[Items from a data source]
- - - - -
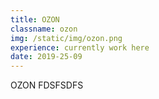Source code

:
 ```yaml
---
title: OZON
classname: ozon
img: /static/img/ozon.png
experience: currently work here
date: 2019-25-09
---
```

OZON FDSFSDFS

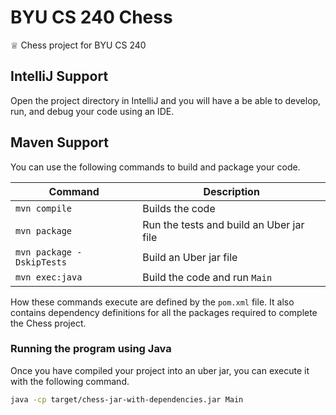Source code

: # BYU CS 240 Chess

♕ Chess project for BYU CS 240

## IntelliJ Support

Open the project directory in IntelliJ and you will have a be able to develop, run, and debug your code using an IDE.

## Maven Support

You can use the following commands to build and package your code.

| Command                   | Description                              |
| ------------------------- | ---------------------------------------- |
| `mvn compile`             | Builds the code                          |
| `mvn package`             | Run the tests and build an Uber jar file |
| `mvn package -DskipTests` | Build an Uber jar file                   |
| `mvn exec:java`           | Build the code and run `Main`            |

How these commands execute are defined by the `pom.xml` file. It also contains dependency definitions for all the packages required to complete the Chess project.

### Running the program using Java

Once you have compiled your project into an uber jar, you can execute it with the following command.

```sh
java -cp target/chess-jar-with-dependencies.jar Main
```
- - - - -
AIM OF THE EXERCISE >>
Write out exactly the lines between the start of the data and the line with "## IntelliJ Support", including both, but none of the pictures.

ANSWER BELOW >>
Source code

:
 ```yaml
---
title: OZON
classname: ozon
img: /static/img/ozon.png
experience: currently work here
date: 2019-25-09
---
```

OZON FDSFSDFS

Source code

: # BYU CS 240 Chess

♕ Chess project for BYU CS 240

## IntelliJ Support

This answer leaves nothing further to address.